- Goal of the exercise: Pictures excluded, return the lines below from the first through the line holding "Animated Loading Indicator".

- The records:
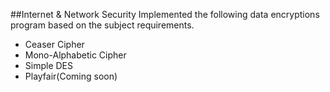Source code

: ##Internet & Network Security
Implemented the following data encryptions program based on the subject requirements.

* Ceaser Cipher
* Mono-Alphabetic Cipher
* Simple DES
* Playfair(Coming soon)
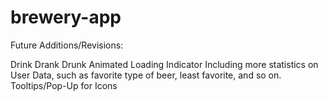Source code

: # brewery-app

Future Additions/Revisions:

Drink
Drank
Drunk
Animated Loading Indicator
Including more statistics on User Data, such as favorite type of beer, least favorite, and so on.
Tooltips/Pop-Up for Icons
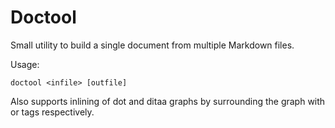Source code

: # Doctool

Small utility to build a single document from multiple Markdown files.

Usage:

    doctool <infile> [outfile]


Also supports inlining of dot and ditaa graphs by surrounding the
graph with <dot></dot> or <ditaa></ditaa> tags respectively.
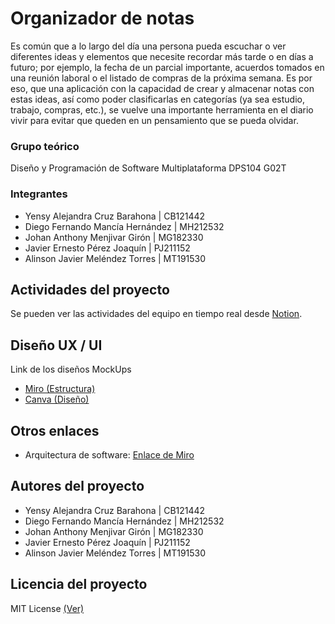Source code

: # Organizador de notas
Es común que a lo largo del día una persona pueda escuchar o ver diferentes ideas y elementos que necesite recordar más tarde o en días a futuro; por ejemplo, la fecha de un parcial importante, acuerdos tomados en una reunión laboral o el listado de compras de la próxima semana. Es por eso, que una aplicación con la capacidad de crear y almacenar notas con estas ideas, así como poder clasificarlas en categorías (ya sea estudio, trabajo, compras, etc.), se vuelve una importante herramienta en el diario vivir para evitar que queden en un pensamiento que se pueda olvidar.

### Grupo teórico
Diseño y Programación de Software Multiplataforma DPS104 G02T

### Integrantes 
- Yensy Alejandra Cruz Barahona | CB121442
- Diego Fernando Mancía Hernández | MH212532
- Johan Anthony Menjivar Girón | MG182330
- Javier Ernesto Pérez Joaquín | PJ211152
- Alinson Javier Meléndez Torres | MT191530

## Actividades del proyecto
Se pueden ver las actividades del equipo en tiempo real desde [Notion](https://www.notion.so/1ed6fd0707e844f09bd068d4d75c9fe1?v=7c012bed3fe4485794c810662ae2bd97&pvs=4).

## Diseño UX / UI
Link de los diseños MockUps
- [Miro (Estructura)](https://miro.com/app/board/uXjVKkW1F_g=/)
- [Canva (Diseño)](https://www.canva.com/design/DAGPeUzrZwU/l7OBp7R6fiz037-JUOKw6w/edit)

## Otros enlaces
- Arquitectura de software: [Enlace de Miro](https://miro.com/app/board/uXjVKkZXFnY=/)

## Autores del proyecto
- Yensy Alejandra Cruz Barahona | CB121442
- Diego Fernando Mancía Hernández | MH212532
- Johan Anthony Menjivar Girón | MG182330
- Javier Ernesto Pérez Joaquín | PJ211152
- Alinson Javier Meléndez Torres | MT191530

## Licencia del proyecto
MIT License [(Ver)](LICENSE)
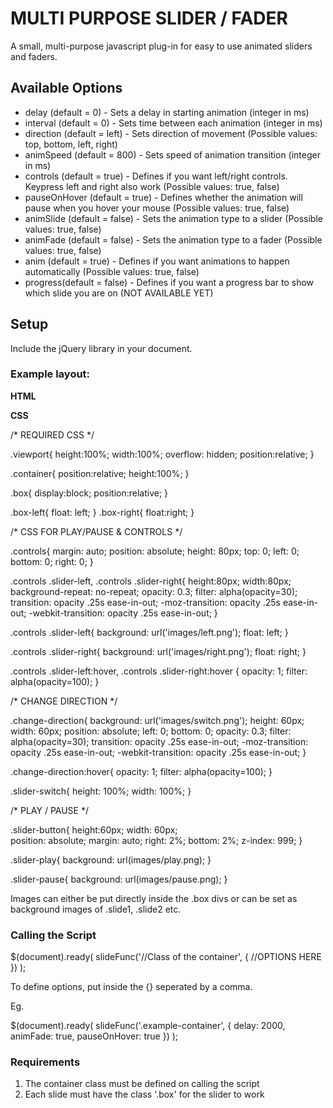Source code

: MULTI PURPOSE SLIDER / FADER
============================

A small, multi-purpose javascript plug-in for easy to use animated sliders and faders.


Available Options
-----------------

* delay (default = 0) - Sets a delay in starting animation (integer in ms)
* interval (default = 0) - Sets time between each animation (integer in ms)
* direction (default = left) - Sets direction of movement (Possible values: top, bottom, left, right)
* animSpeed (default = 800) - Sets speed of animation transition (integer in ms)
* controls (default = true) - Defines if you want left/right controls. Keypress left and right also work (Possible values: true, false)
* pauseOnHover (default = true) - Defines whether the animation will pause when you hover your mouse (Possible values: true, false)
* animSlide (default = false) - Sets the animation type to a slider (Possible values: true, false)
* animFade (default = false) - Sets the animation type to a fader (Possible values: true, false)
* anim (default = true) - Defines if you want animations to happen automatically (Possible values: true, false)
* progress(default = false) - Defines if you want a progress bar to show which slide you are on (NOT AVAILABLE YET)


Setup
-----

Include the jQuery library in your document.

### Example layout:

__HTML__

<div class="viewport">
	<div class="example-container">
		<div class="box slide1">
		</div>
		<div class="box slide2">
		</div>
		<div class="box slide3">
		</div>
		<div class="box slide4">
		</div>
	</div>
</div>

__CSS__

/* REQUIRED CSS */

.viewport{
	height:100%;
	width:100%;
	overflow: hidden;
	position:relative;
}

.container{
	position:relative;
	height:100%;
}

.box{
	display:block;
	position:relative;
}

.box-left{
	float: left;
}
.box-right{
	float:right;
}

/* CSS FOR PLAY/PAUSE & CONTROLS */

.controls{
	margin: auto;
	position: absolute;
	height: 80px;
	top: 0; left: 0; bottom: 0; right: 0;
}

.controls .slider-left,
.controls .slider-right{
	height:80px;
	width:80px;
	background-repeat: no-repeat;
	opacity: 0.3;
	filter: alpha(opacity=30);
	transition: opacity .25s ease-in-out;
   -moz-transition: opacity .25s ease-in-out;
   -webkit-transition: opacity .25s ease-in-out;
}

.controls .slider-left{
	background: url('images/left.png');
	float: left;
}

.controls .slider-right{
	background: url('images/right.png');
	float: right;
}

.controls .slider-left:hover,
.controls .slider-right:hover
{
	opacity: 1;
	filter: alpha(opacity=100);
}

/* CHANGE DIRECTION */

.change-direction{
	background: url('images/switch.png');
	height: 60px;
	width: 60px;
	position: absolute;
	left: 0;
	bottom: 0;
	opacity: 0.3;
	filter: alpha(opacity=30);
	transition: opacity .25s ease-in-out;
   -moz-transition: opacity .25s ease-in-out;
   -webkit-transition: opacity .25s ease-in-out;
}

.change-direction:hover{
	opacity: 1;
	filter: alpha(opacity=100);	
}

.slider-switch{
	height: 100%;
	width: 100%;
}

/* PLAY / PAUSE */

.slider-button{
	height:60px;
	width: 60px;	
	position: absolute;
	margin: auto;
	right: 2%;
	bottom: 2%;
	z-index: 999;
}

.slider-play{
	background: url(images/play.png);
}

.slider-pause{
	background: url(images/pause.png);
}



Images can either be put directly inside the .box divs or can be set as background images of .slide1, .slide2 etc.

### Calling the Script


$(document).ready( 
	slideFunc('//Class of the container', { //OPTIONS HERE })
);

To define options, put inside the {} seperated by a comma.

Eg.

$(document).ready( 
	slideFunc('.example-container', { delay: 2000, animFade: true, pauseOnHover: true })
);

### Requirements

1. The container class must be defined on calling the script
2. Each slide must have the class '.box' for the slider to work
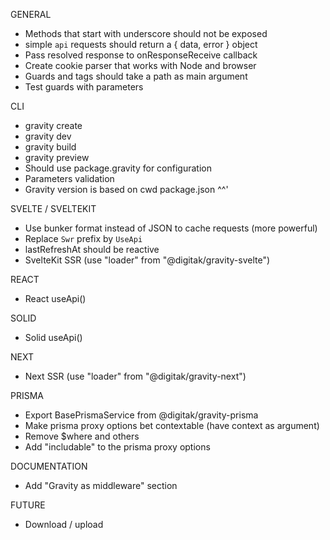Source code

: GENERAL
- Methods that start with underscore should not be exposed
- simple `api` requests should return a { data, error } object
- Pass resolved response to onResponseReceive callback
- Create cookie parser that works with Node and browser
- Guards and tags should take a path as main argument
- Test guards with parameters

CLI
- gravity create
- gravity dev
- gravity build
- gravity preview
- Should use package.gravity for configuration
- Parameters validation
- Gravity version is based on cwd package.json ^^'

SVELTE / SVELTEKIT
- Use bunker format instead of JSON to cache requests (more powerful)
- Replace `Swr` prefix by `UseApi`
- lastRefreshAt should be reactive
- SvelteKit SSR (use "loader" from "@digitak/gravity-svelte")

REACT
- React useApi()

SOLID
- Solid useApi()

NEXT
- Next SSR (use "loader" from "@digitak/gravity-next")

PRISMA
- Export BasePrismaService from @digitak/gravity-prisma
- Make prisma proxy options bet contextable (have context as argument)
- Remove $where and others
- Add "includable" to the prisma proxy options

DOCUMENTATION
- Add "Gravity as middleware" section

FUTURE
- Download / upload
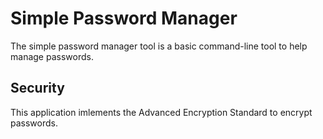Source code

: # Simple Password Manager
The simple password manager tool is a basic command-line tool to help manage passwords.
## Security
This application imlements the Advanced Encryption Standard to encrypt passwords.
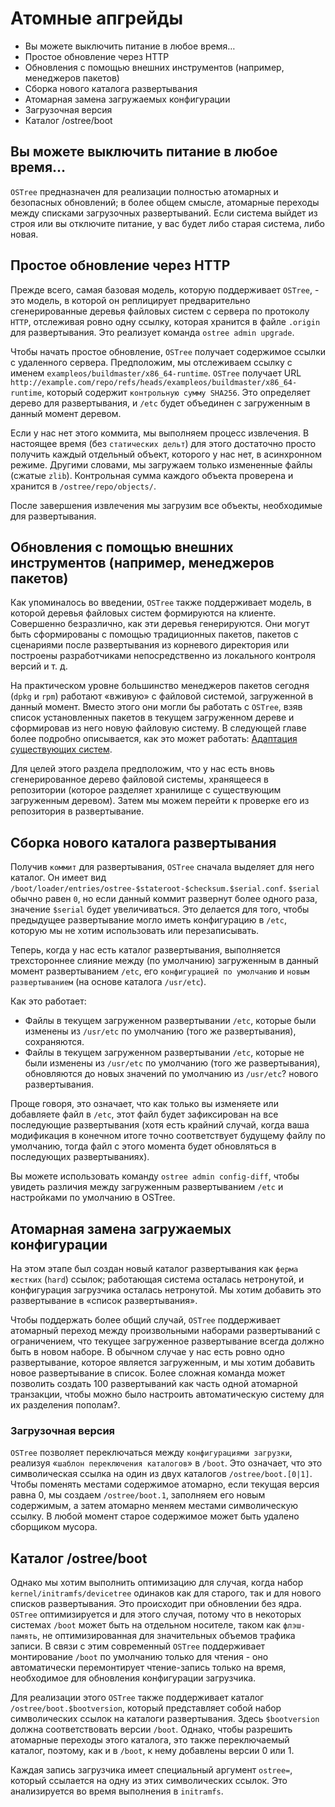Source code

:  # Атомные апгрейды
 
 - Вы можете выключить питание в любое время…
 - Простое обновление через HTTP
 - Обновления с помощью внешних инструментов (например, менеджеров пакетов)
 - Сборка нового каталога развертывания
 - Атомарная замена загружаемых конфигурации 
 - Загрузочная версия
 - Каталог /ostree/boot

## Вы можете выключить питание в любое время…

`OSTree` предназначен для реализации полностью атомарных и безопасных обновлений; в более общем смысле, атомарные переходы между списками загрузочных развертываний. Если система выйдет из строя или вы отключите питание, у вас будет либо старая система, либо новая. 

## Простое обновление через HTTP

Прежде всего, самая базовая модель, которую поддерживает `OSTree`, - это модель, в которой он реплицирует предварительно сгенерированные деревья файловых систем с сервера по протоколу `HTTP`, отслеживая ровно одну ссылку, которая хранится в файле `.origin` для развертывания. Это реализует команда `ostree admin upgrade`.

Чтобы начать простое обновление, `OSTree` получает содержимое ссылки с удаленного сервера. Предположим, мы отслеживаем ссылку с именем `exampleos/buildmaster/x86_64-runtime`. `OSTree` получает URL `http://example.com/repo/refs/heads/exampleos/buildmaster/x86_64-runtime`, который содержит `контрольную сумму SHA256`. Это определяет дерево для развертывания, и `/etc` будет объединен с загруженным в данный момент деревом.

Если у нас нет этого коммита, мы выполняем процесс извлечения. В настоящее время (без `статических дельт`) для этого достаточно просто получить каждый отдельный объект, которого у нас нет, в асинхронном режиме. Другими словами, мы загружаем только измененные файлы (сжатые `zlib`). Контрольная сумма каждого объекта проверена и хранится в `/ostree/repo/objects/`. 

После завершения извлечения мы загрузим все объекты, необходимые для развертывания. 

## Обновления с помощью внешних инструментов (например, менеджеров пакетов)

Как упоминалось во введении, `OSTree` также поддерживает модель, в которой деревья файловых систем формируются на клиенте. 
Совершенно безразлично, как эти деревья генерируются. Они могут быть сформированы с помощью традиционных пакетов, пакетов с сценариями после развертывания из корневого директория или построены разработчиками непосредственно из локального контроля версий и т. д.

На практическом уровне большинство менеджеров пакетов сегодня (`dpkg` и `rpm`) работают «вживую» с файловой системой, загруженной в данный момент. Вместо этого они могли бы работать с `OSTree`, взяв список установленных пакетов в текущем загруженном дереве и сформировав из него новую файловую систему. В следующей главе более подробно описывается, как это может работать: [Адаптация существующих систем](distributions.md).

Для целей этого раздела предположим, что у нас есть вновь сгенерированное дерево файловой системы, хранящееся в репозитории (которое разделяет хранилище с существующим загруженным деревом). 
Затем мы можем перейти к проверке его из репозитория в развертывание. 

## Сборка нового каталога развертывания

Получив `коммит` для развертывания, `OSTree` сначала выделяет для него каталог. 
Он имеет вид `/boot/loader/entries/ostree-$stateroot-$checksum.$serial.conf`. `$serial` обычно равен `0`, но если данный коммит развернут более одного раза, значение `$serial` будет увеличиваться. 
Это делается для того, чтобы предыдущее развертывание могло иметь конфигурацию в `/etc`, которую мы не хотим использовать или перезаписывать.

Теперь, когда у нас есть каталог развертывания, выполняется трехстороннее слияние между (по умолчанию) загруженным в данный момент развертыванием `/etc`, его `конфигурацией по умолчанию` и `новым развертыванием` (на основе каталога `/usr/etc`).

Как это работает:
- Файлы в текущем загруженном развертывании `/etc`, которые были изменены из `/usr/etc` по умолчанию (того же развертывания), сохраняются.
- Файлы в текущем загруженном развертывании `/etc`, которые не были изменены из `/usr/etc` по умолчанию (того же развертывания), обновляются до новых значений по умолчанию из `/usr/etc`? нового развертывания.

Проще говоря, это означает, что как только вы изменяете или добавляете файл в `/etc`, этот файл будет зафиксирован на все последующие развертывания 
(хотя есть крайний случай, когда ваша модификация в конечном итоге точно соответствует будущему файлу по умолчанию, тогда файл с этого момента будет обновляться в последующих развертываниях).

Вы можете использовать команду `ostree admin config-diff`, чтобы увидеть различия между загруженным развертыванием `/etc` и настройками по умолчанию в OSTree. 


## Атомарная замена загружаемых конфигурации 

На этом этапе был создан новый каталог развертывания как `ферма жестких` (`hard`) ссылок; работающая система осталась нетронутой, и конфигурация загрузчика осталась нетронутой. 
Мы хотим добавить это развертывание в «список развертывания».

Чтобы поддержать более общий случай, `OSTree` поддерживает атомарный переход между произвольными наборами развертываний с ограничением, что текущее загруженное развертывание всегда должно быть в новом наборе. 
В обычном случае у нас есть ровно одно развертывание, которое является загруженным, и мы хотим добавить новое развертывание в список. 
Более сложная команда может позволить создать 100 развертываний как часть одной атомарной транзакции, чтобы можно было настроить автоматическую систему для их разделения пополам?. 

### Загрузочная версия

`OSTree` позволяет переключаться между `конфигурациями загрузки`, реализуя «`шаблон переключения каталогов`» в `/boot`. 
Это означает, что это символическая ссылка на один из двух каталогов `/ostree/boot.[0|1]`. 
Чтобы поменять местами содержимое атомарно, если текущая версия равна 0, мы создаем `/ostree/boot.1`, 
заполняем его новым содержимым, а затем атомарно меняем местами символическую ссылку. 
В любой момент старое содержимое может быть удалено сборщиком мусора. 

## Каталог /ostree/boot

Однако мы хотим выполнить оптимизацию для случая, когда набор  `kernel/initramfs/devicetree` одинаков как для старого, так и для нового списков развертывания. 
Это происходит при обновлении без ядра. 
`OSTree` оптимизируется и для этого случая, потому что в некоторых системах `/boot` может быть на отдельном носителе, таком как `флэш-память`, не оптимизированная для значительных объемов трафика записи. 
В связи с этим современный `OSTree` поддерживает монтирование `/boot` по умолчанию только для чтения - оно автоматически перемонтирует чтение-запись только на время, необходимое для обновления конфигурации загрузчика.

Для реализации этого `OSTree` также поддерживает каталог `/ostree/boot.$bootversion`, который представляет собой набор символических ссылок на каталоги развертывания. 
Здесь `$bootversion` должна соответствовать версии `/boot`. 
Однако, чтобы разрешить атомарные переходы этого каталога, это также переключаемый каталог, поэтому, как и  в `/boot`, к нему добавлены версии 0 или 1.

Каждая запись загрузчика имеет специальный аргумент `ostree=`, который ссылается на одну из этих символических ссылок. 
Это анализируется во время выполнения в `initramfs`. 
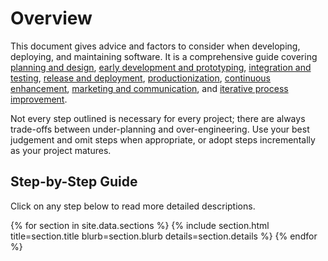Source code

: # Overview

This document gives advice and factors to consider when developing, deploying, and maintaining software. It is a comprehensive guide covering [planning and design](#planning-and-design), [early development and prototyping](#early-development-and-prototyping), [integration and testing](#integration-and-testing), [release and deployment](#release-and-deployment), [productionization](#productionization), [continuous enhancement](#continuous-enhancement), [marketing and communication](#marketing-and-communication), and [iterative process improvement](#beyond-done-iterative-process-improvement).

Not every step outlined is necessary for every project; there are always trade-offs between under-planning and over-engineering. Use your best judgement and omit steps when appropriate, or adopt steps incrementally as your project matures.

## Step-by-Step Guide

Click on any step below to read more detailed descriptions.

{% for section in site.data.sections %}
{% include section.html title=section.title blurb=section.blurb details=section.details %}
{% endfor %}
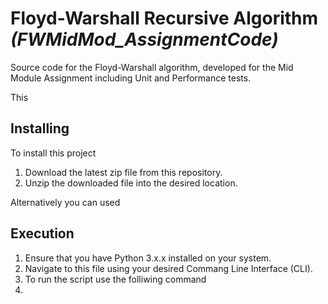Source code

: # Floyd-Warshall Recursive Algorithm _(FWMidMod_AssignmentCode)_

Source code for the Floyd-Warshall algorithm, developed for the Mid Module Assignment including Unit and Performance tests.

This 

## Installing

To install this project 

1) Download the latest zip file from this repository.
2) Unzip the downloaded file into the desired location.

Alternatively you can used

## Execution

1) Ensure that you have Python 3.x.x installed on your system.
2) Navigate to this file using your desired Commang Line Interface (CLI).
3) To run the script use the folliwing command
4) 
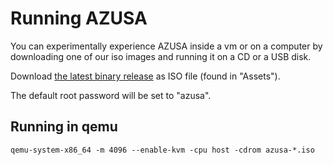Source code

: # Running AZUSA

You can experimentally experience AZUSA inside a vm or on a computer by downloading one of our iso images and running it on a CD or a USB disk.

Download [the latest binary release](https://github.com/AzusaOS/azusa-run/releases) as ISO file (found in "Assets").

The default root password will be set to "azusa".

## Running in qemu

	qemu-system-x86_64 -m 4096 --enable-kvm -cpu host -cdrom azusa-*.iso
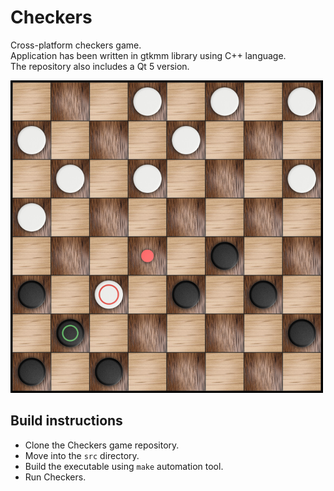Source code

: # Checkers
Cross-platform checkers game.<br />
Application has been written in gtkmm library using C++ language.<br />
The repository also includes a Qt 5 version.

![Screenshot](docs/images/screenshot.png)

## Build instructions

* Clone the Checkers game repository.
* Move into the `src` directory.
* Build the executable using `make` automation tool.
* Run Checkers.
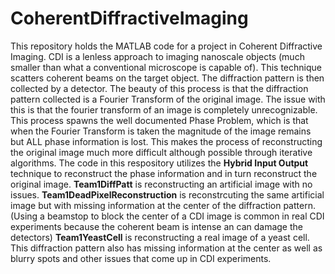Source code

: # CoherentDiffractiveImaging
This repository holds the MATLAB code for a project in Coherent Diffractive Imaging. CDI is a lenless approach to imaging nanoscale objects (much smaller than what a conventional microscope is capable of). This technique scatters coherent beams on the target object. The diffraction pattern is then collected by a detector. The beauty of this process is that the diffraction pattern collected is a Fourier Transform of the original image. The issue with this is that the fourier transform of an image is completely unrecognizable. This process spawns the well documented Phase Problem, which is that when the Fourier Transform is taken the magnitude of the image remains but ALL phase information is lost. This makes the process of reconstructing the original image much more difficult although possible through iterative algorithms. The code in this respository utilizes the **Hybrid Input Output** technique to reconstruct the phase information and in turn reconstruct the original image. 
**Team1DiffPatt** is reconstructing an artificial image with no issues. 
**Team1DeadPixelReconstruction** is reconstrcuting the same artificial image but with missing information at the center of the diffraction pattern. (Using a beamstop to block the center of a CDI image is common in real CDI experiments because the coherent beam is intense an can damage the detectors)
**Team1YeastCell** is reconstructing a real image of a yeast cell. This diffraction pattern also has missing information at the center as well as blurry spots and other issues that come up in CDI experiments. 

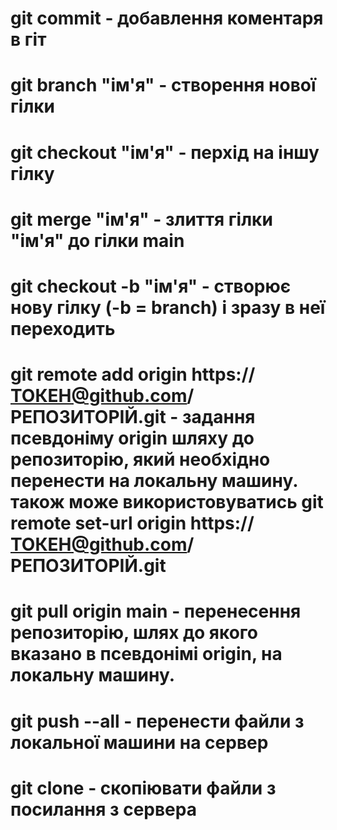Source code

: # git commit - добавлення коментаря в гіт
# git branch "ім'я" -  створення нової гілки 
# git checkout "ім'я" - перхід на іншу гілку
# git merge "ім'я" - злиття гілки "ім'я" до гілки main
# git checkout -b "ім'я" -  створює нову гілку (-b =  branch) і зразу в неї переходить
# git remote add origin https://ТОКЕН@github.com/РЕПОЗИТОРІЙ.git - задання псевдоніму origin шляху до репозиторію, який необхідно перенести на локальну машину. також може використовуватись git remote set-url origin https://ТОКЕН@github.com/РЕПОЗИТОРІЙ.git
# git pull origin main - перенесення репозиторію, шлях до якого вказано в псевдонімі origin, на локальну машину.
# git push --all - перенести файли з локальної машини на сервер 
# git clone - скопіювати файли з посилання з сервера
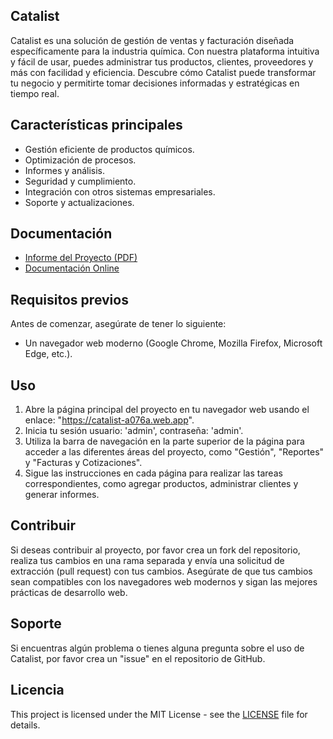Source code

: ﻿## Catalist

Catalist es una solución de gestión de ventas y facturación diseñada específicamente para la industria química. Con nuestra plataforma intuitiva y fácil de usar, puedes administrar tus productos, clientes, proveedores y más con facilidad y eficiencia. Descubre cómo Catalist puede transformar tu negocio y permitirte tomar decisiones informadas y estratégicas en tiempo real.


## Características principales
- Gestión eficiente de productos químicos.
- Optimización de procesos.
- Informes y análisis.
- Seguridad y cumplimiento.
- Integración con otros sistemas empresariales.
- Soporte y actualizaciones.

## Documentación

- [Informe del Proyecto (PDF)](docs/Informe_Catalist.pdf)
- [Documentación Online](https://sites.google.com/upr.edu/catalist)


## Requisitos previos

Antes de comenzar, asegúrate de tener lo siguiente:

- Un navegador web moderno (Google Chrome, Mozilla Firefox, Microsoft Edge, etc.).


## Uso


1. Abre la página principal del proyecto en tu navegador web usando el enlace: "https://catalist-a076a.web.app".
2. Inicia tu sesión usuario: 'admin', contraseña: 'admin'.
3. Utiliza la barra de navegación en la parte superior de la página para acceder a las diferentes áreas del proyecto, como "Gestión", "Reportes" y "Facturas y Cotizaciones".
4. Sigue las instrucciones en cada página para realizar las tareas correspondientes, como agregar productos, administrar clientes y generar informes.


## Contribuir


Si deseas contribuir al proyecto, por favor crea un fork del repositorio, realiza tus cambios en una rama separada y envía una solicitud de extracción (pull request) con tus cambios. Asegúrate de que tus cambios sean compatibles con los navegadores web modernos y sigan las mejores prácticas de desarrollo web.


## Soporte


Si encuentras algún problema o tienes alguna pregunta sobre el uso de Catalist, por favor crea un "issue" en el repositorio de GitHub.


## Licencia


This project is licensed under the MIT License - see the [LICENSE](LICENSE) file for details.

- Output of the exercise:
Source code

: ##Internet & Network Security
Implemented the following data encryptions program based on the subject requirements.

* Ceaser Cipher
* Mono-Alphabetic Cipher
* Simple DES
* Playfair(Coming soon)
Source code

: # brewery-app

Future Additions/Revisions:

Drink
Drank
Drunk
Animated Loading Indicator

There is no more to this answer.